── EXERCISE DATA

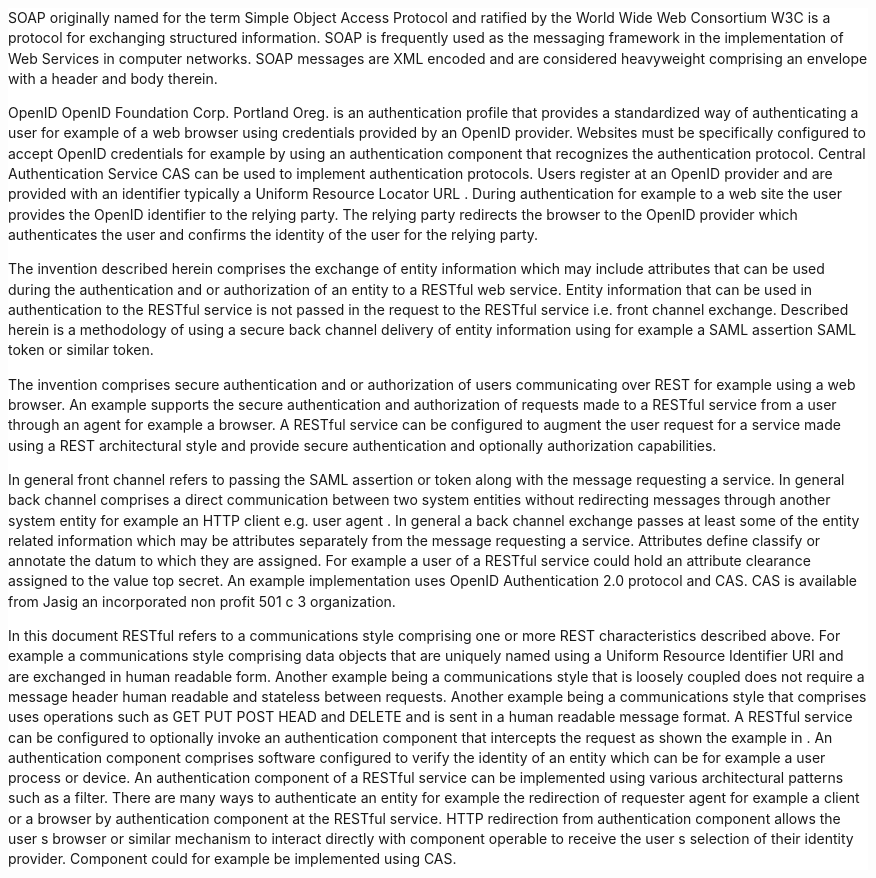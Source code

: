 SOAP originally named for the term Simple Object Access Protocol and ratified by the World Wide Web Consortium W3C is a protocol for exchanging structured information. SOAP is frequently used as the messaging framework in the implementation of Web Services in computer networks. SOAP messages are XML encoded and are considered heavyweight comprising an envelope with a header and body therein.

OpenID OpenID Foundation Corp. Portland Oreg. is an authentication profile that provides a standardized way of authenticating a user for example of a web browser using credentials provided by an OpenID provider. Websites must be specifically configured to accept OpenID credentials for example by using an authentication component that recognizes the authentication protocol. Central Authentication Service CAS can be used to implement authentication protocols. Users register at an OpenID provider and are provided with an identifier typically a Uniform Resource Locator URL . During authentication for example to a web site the user provides the OpenID identifier to the relying party. The relying party redirects the browser to the OpenID provider which authenticates the user and confirms the identity of the user for the relying party.

The invention described herein comprises the exchange of entity information which may include attributes that can be used during the authentication and or authorization of an entity to a RESTful web service. Entity information that can be used in authentication to the RESTful service is not passed in the request to the RESTful service i.e. front channel exchange. Described herein is a methodology of using a secure back channel delivery of entity information using for example a SAML assertion SAML token or similar token.

The invention comprises secure authentication and or authorization of users communicating over REST for example using a web browser. An example supports the secure authentication and authorization of requests made to a RESTful service from a user through an agent for example a browser. A RESTful service can be configured to augment the user request for a service made using a REST architectural style and provide secure authentication and optionally authorization capabilities.

In general front channel refers to passing the SAML assertion or token along with the message requesting a service. In general back channel comprises a direct communication between two system entities without redirecting messages through another system entity for example an HTTP client e.g. user agent . In general a back channel exchange passes at least some of the entity related information which may be attributes separately from the message requesting a service. Attributes define classify or annotate the datum to which they are assigned. For example a user of a RESTful service could hold an attribute clearance assigned to the value top secret. An example implementation uses OpenID Authentication 2.0 protocol and CAS. CAS is available from Jasig an incorporated non profit 501 c 3 organization.

In this document RESTful refers to a communications style comprising one or more REST characteristics described above. For example a communications style comprising data objects that are uniquely named using a Uniform Resource Identifier URI and are exchanged in human readable form. Another example being a communications style that is loosely coupled does not require a message header human readable and stateless between requests. Another example being a communications style that comprises uses operations such as GET PUT POST HEAD and DELETE and is sent in a human readable message format. A RESTful service can be configured to optionally invoke an authentication component that intercepts the request as shown the example in . An authentication component comprises software configured to verify the identity of an entity which can be for example a user process or device. An authentication component of a RESTful service can be implemented using various architectural patterns such as a filter. There are many ways to authenticate an entity for example the redirection of requester agent for example a client or a browser by authentication component at the RESTful service. HTTP redirection from authentication component allows the user s browser or similar mechanism to interact directly with component operable to receive the user s selection of their identity provider. Component could for example be implemented using CAS.
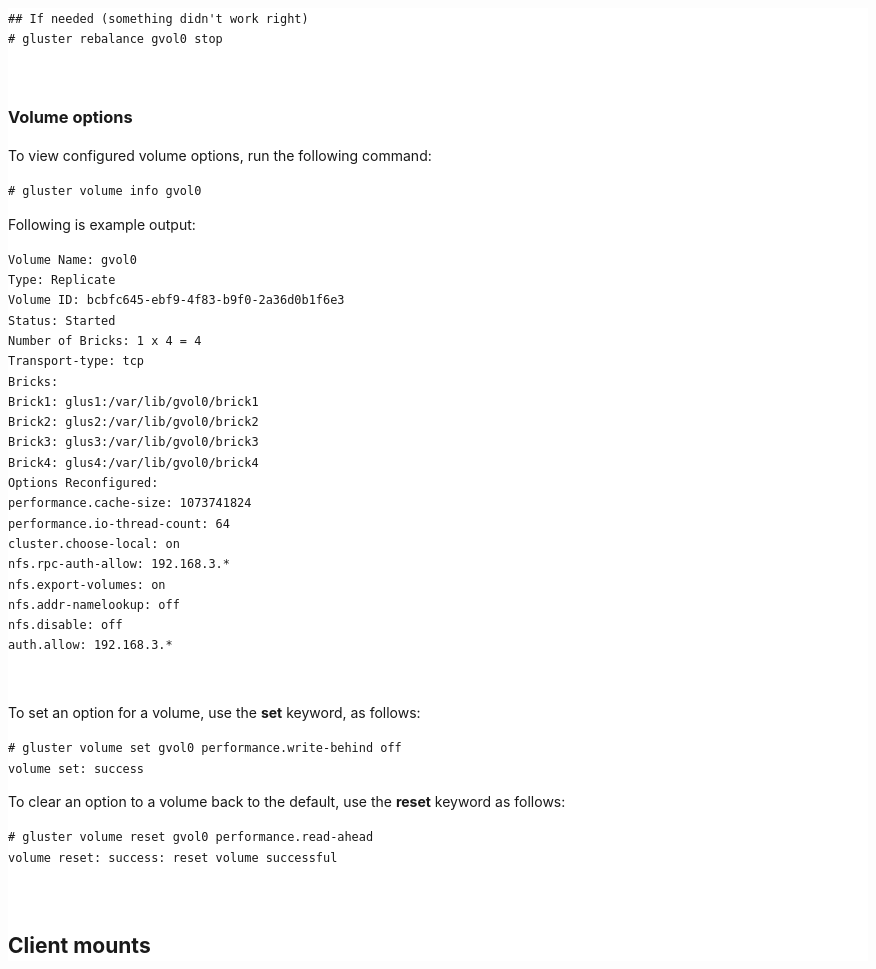     ## If needed (something didn't work right)
    # gluster rebalance gvol0 stop

<br />

### Volume options

To view configured volume options, run the following command:

    # gluster volume info gvol0

Following is example output:

    Volume Name: gvol0
    Type: Replicate
    Volume ID: bcbfc645-ebf9-4f83-b9f0-2a36d0b1f6e3
    Status: Started
    Number of Bricks: 1 x 4 = 4
    Transport-type: tcp
    Bricks:
    Brick1: glus1:/var/lib/gvol0/brick1
    Brick2: glus2:/var/lib/gvol0/brick2
    Brick3: glus3:/var/lib/gvol0/brick3
    Brick4: glus4:/var/lib/gvol0/brick4
    Options Reconfigured:
    performance.cache-size: 1073741824
    performance.io-thread-count: 64
    cluster.choose-local: on
    nfs.rpc-auth-allow: 192.168.3.*
    nfs.export-volumes: on
    nfs.addr-namelookup: off
    nfs.disable: off
    auth.allow: 192.168.3.*

<br />

To set an option for a volume, use the **set** keyword, as follows:

    # gluster volume set gvol0 performance.write-behind off
    volume set: success

To clear an option to a volume back to the default, use the **reset** keyword as follows:

    # gluster volume reset gvol0 performance.read-ahead
    volume reset: success: reset volume successful

<br />

## Client mounts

────

# [TASK BRIEF]
Your answer must be the line containing "Number of Bricks: 1 x 4 = 4" through the last line above, copied exactly, with nothing added.

# [WRITTEN SOLUTION]
    Number of Bricks: 1 x 4 = 4
    Transport-type: tcp
    Bricks:
    Brick1: glus1:/var/lib/gvol0/brick1
    Brick2: glus2:/var/lib/gvol0/brick2
    Brick3: glus3:/var/lib/gvol0/brick3
    Brick4: glus4:/var/lib/gvol0/brick4
    Options Reconfigured:
    performance.cache-size: 1073741824
    performance.io-thread-count: 64
    cluster.choose-local: on
    nfs.rpc-auth-allow: 192.168.3.*
    nfs.export-volumes: on
    nfs.addr-namelookup: off
    nfs.disable: off
    auth.allow: 192.168.3.*

<br />

To set an option for a volume, use the **set** keyword, as follows:

    # gluster volume set gvol0 performance.write-behind off
    volume set: success

To clear an option to a volume back to the default, use the **reset** keyword as follows:

    # gluster volume reset gvol0 performance.read-ahead
    volume reset: success: reset volume successful

<br />

## Client mounts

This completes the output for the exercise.